Action item | Repeat every entry word for word; omit all pictures.

(Supplied entries Opens)

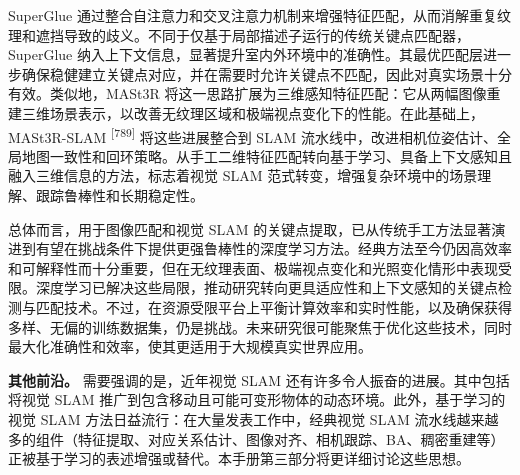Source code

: SuperGlue 通过整合自注意力和交叉注意力机制来增强特征匹配，从而消解重复纹理和遮挡导致的歧义。不同于仅基于局部描述子运行的传统关键点匹配器，SuperGlue 纳入上下文信息，显著提升室内外环境中的准确性。其最优匹配层进一步确保稳健建立关键点对应，并在需要时允许关键点不匹配，因此对真实场景十分有效。类似地，MASt3R 将这一思路扩展为三维感知特征匹配：它从两幅图像重建三维场景表示，以改善无纹理区域和极端视点变化下的性能。在此基础上，MASt3R-SLAM \textsuperscript{[789]} 将这些进展整合到 SLAM 流水线中，改进相机位姿估计、全局地图一致性和回环策略。从手工二维特征匹配转向基于学习、具备上下文感知且融入三维信息的方法，标志着视觉 SLAM 范式转变，增强复杂环境中的场景理解、跟踪鲁棒性和长期稳定性。

总体而言，用于图像匹配和视觉 SLAM 的关键点提取，已从传统手工方法显著演进到有望在挑战条件下提供更强鲁棒性的深度学习方法。经典方法至今仍因高效率和可解释性而十分重要，但在无纹理表面、极端视点变化和光照变化情形中表现受限。深度学习已解决这些局限，推动研究转向更具适应性和上下文感知的关键点检测与匹配技术。不过，在资源受限平台上平衡计算效率和实时性能，以及确保获得多样、无偏的训练数据集，仍是挑战。未来研究很可能聚焦于优化这些技术，同时最大化准确性和效率，使其更适用于大规模真实世界应用。

\textbf{其他前沿。} 需要强调的是，近年视觉 SLAM 还有许多令人振奋的进展。其中包括将视觉 SLAM 推广到包含移动且可能可变形物体的动态环境。此外，基于学习的视觉 SLAM 方法日益流行：在大量发表工作中，经典视觉 SLAM 流水线越来越多的组件（特征提取、对应关系估计、图像对齐、相机跟踪、BA、稠密重建等）正被基于学习的表述增强或替代。本手册第三部分将更详细讨论这些思想。
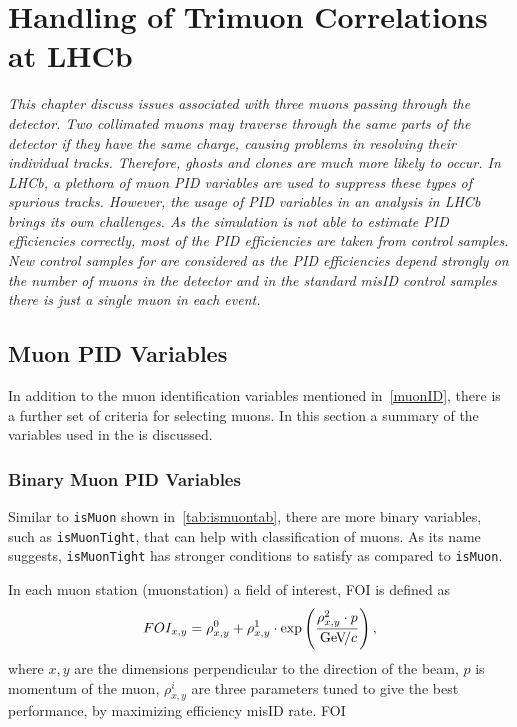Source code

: \chapter{Handling of Trimuon Correlations at LHCb}
\label{chap:trimuon}


\textit{This chapter discuss issues associated with three muons passing through the detector. Two collimated muons may traverse through the same parts of the detector if they have the same charge, causing problems in resolving their individual tracks. Therefore, ghosts and clones are much more likely to occur. In LHCb, a plethora of muon \Gls{PID} variables are used to suppress these types of spurious tracks. However, the usage of \gls{PID} variables in an analysis in \gls{LHCb} brings its own challenges. As the simulation is not able to estimate \gls{PID} efficiencies correctly, most of the \gls{PID} efficiencies are taken from control samples. New control samples for \Bmumumu are considered as the \Gls{PID} efficiencies depend strongly on the number of muons in the detector and in the standard misID control samples there is just a single muon in each event.}

\color{black}

\section{Muon PID Variables}
\label{otherpid}
In addition to the muon identification variables mentioned in~\autoref{muonID}, there is a further set of criteria for selecting muons. In this section a summary of the variables used in the \DIFdelbegin {}\DIFdelend \Bmumumu \DIFaddbegin {}\DIFaddend is discussed.

\subsection{Binary Muon PID Variables }
Similar to \texttt{isMuon} shown in~\autoref{tab:ismuontab}, there are more binary variables, such as \texttt{isMuonTight}, that can help with \DIFaddbegin {}\DIFaddend classification of muons. As its name suggests, \texttt{isMuonTight} has stronger conditions to satisfy as compared to \texttt{isMuon}. 

In each muon station (\gls{muonstation}) a field of interest, \gls{FOI} is defined as %
\begin{equation}
	FOI_{x,y}=\rho^{0}_{x,y}+\rho^{1}_{x,y}\cdot \exp \left(\frac{\rho^{2}_{x,y}\cdot p}{{\mathrm{\,Ge\kern -0.1em V\!/}c}} \right),
\end{equation}
where $x,y$ are the dimensions perpendicular to the direction of the beam, $p$ is \DIFaddbegin {}\DIFaddend momentum of the muon, $\rho^{i}_{x,y}$ are three \DIFdelbegin {}\DIFdelend \DIFaddbegin {}\DIFaddend parameters tuned to give the best performance, by maximizing efficiency \DIFdelbegin {}\DIFdelend \DIFaddbegin {}\DIFaddend misID rate. \DIFaddbegin {}\gls{FOI} \DIFaddend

(Supplied entries Closes)

Exercise result |
Source code

: SuperGlue 通过整合自注意力和交叉注意力机制来增强特征匹配，从而消解重复纹理和遮挡导致的歧义。不同于仅基于局部描述子运行的传统关键点匹配器，SuperGlue 纳入上下文信息，显著提升室内外环境中的准确性。其最优匹配层进一步确保稳健建立关键点对应，并在需要时允许关键点不匹配，因此对真实场景十分有效。类似地，MASt3R 将这一思路扩展为三维感知特征匹配：它从两幅图像重建三维场景表示，以改善无纹理区域和极端视点变化下的性能。在此基础上，MASt3R-SLAM \textsuperscript{[789]} 将这些进展整合到 SLAM 流水线中，改进相机位姿估计、全局地图一致性和回环策略。从手工二维特征匹配转向基于学习、具备上下文感知且融入三维信息的方法，标志着视觉 SLAM 范式转变，增强复杂环境中的场景理解、跟踪鲁棒性和长期稳定性。

总体而言，用于图像匹配和视觉 SLAM 的关键点提取，已从传统手工方法显著演进到有望在挑战条件下提供更强鲁棒性的深度学习方法。经典方法至今仍因高效率和可解释性而十分重要，但在无纹理表面、极端视点变化和光照变化情形中表现受限。深度学习已解决这些局限，推动研究转向更具适应性和上下文感知的关键点检测与匹配技术。不过，在资源受限平台上平衡计算效率和实时性能，以及确保获得多样、无偏的训练数据集，仍是挑战。未来研究很可能聚焦于优化这些技术，同时最大化准确性和效率，使其更适用于大规模真实世界应用。

\textbf{其他前沿。} 需要强调的是，近年视觉 SLAM 还有许多令人振奋的进展。其中包括将视觉 SLAM 推广到包含移动且可能可变形物体的动态环境。此外，基于学习的视觉 SLAM 方法日益流行：在大量发表工作中，经典视觉 SLAM 流水线越来越多的组件（特征提取、对应关系估计、图像对齐、相机跟踪、BA、稠密重建等）正被基于学习的表述增强或替代。本手册第三部分将更详细讨论这些思想。
Source code

: \chapter{Handling of Trimuon Correlations at LHCb}
\label{chap:trimuon}


\textit{This chapter discuss issues associated with three muons passing through the detector. Two collimated muons may traverse through the same parts of the detector if they have the same charge, causing problems in resolving their individual tracks. Therefore, ghosts and clones are much more likely to occur. In LHCb, a plethora of muon \Gls{PID} variables are used to suppress these types of spurious tracks. However, the usage of \gls{PID} variables in an analysis in \gls{LHCb} brings its own challenges. As the simulation is not able to estimate \gls{PID} efficiencies correctly, most of the \gls{PID} efficiencies are taken from control samples. New control samples for \Bmumumu are considered as the \Gls{PID} efficiencies depend strongly on the number of muons in the detector and in the standard misID control samples there is just a single muon in each event.}

\color{black}

\section{Muon PID Variables}
\label{otherpid}
In addition to the muon identification variables mentioned in~\autoref{muonID}, there is a further set of criteria for selecting muons. In this section a summary of the variables used in the \DIFdelbegin {}\DIFdelend \Bmumumu \DIFaddbegin {}\DIFaddend is discussed.

\subsection{Binary Muon PID Variables }
Similar to \texttt{isMuon} shown in~\autoref{tab:ismuontab}, there are more binary variables, such as \texttt{isMuonTight}, that can help with \DIFaddbegin {}\DIFaddend classification of muons. As its name suggests, \texttt{isMuonTight} has stronger conditions to satisfy as compared to \texttt{isMuon}. 

In each muon station (\gls{muonstation}) a field of interest, \gls{FOI} is defined as %
\begin{equation}
	FOI_{x,y}=\rho^{0}_{x,y}+\rho^{1}_{x,y}\cdot \exp \left(\frac{\rho^{2}_{x,y}\cdot p}{{\mathrm{\,Ge\kern -0.1em V\!/}c}} \right),
\end{equation}
where $x,y$ are the dimensions perpendicular to the direction of the beam, $p$ is \DIFaddbegin {}\DIFaddend momentum of the muon, $\rho^{i}_{x,y}$ are three \DIFdelbegin {}\DIFdelend \DIFaddbegin {}\DIFaddend parameters tuned to give the best performance, by maximizing efficiency \DIFdelbegin {}\DIFdelend \DIFaddbegin {}\DIFaddend misID rate. \DIFaddbegin {}\gls{FOI} \DIFaddend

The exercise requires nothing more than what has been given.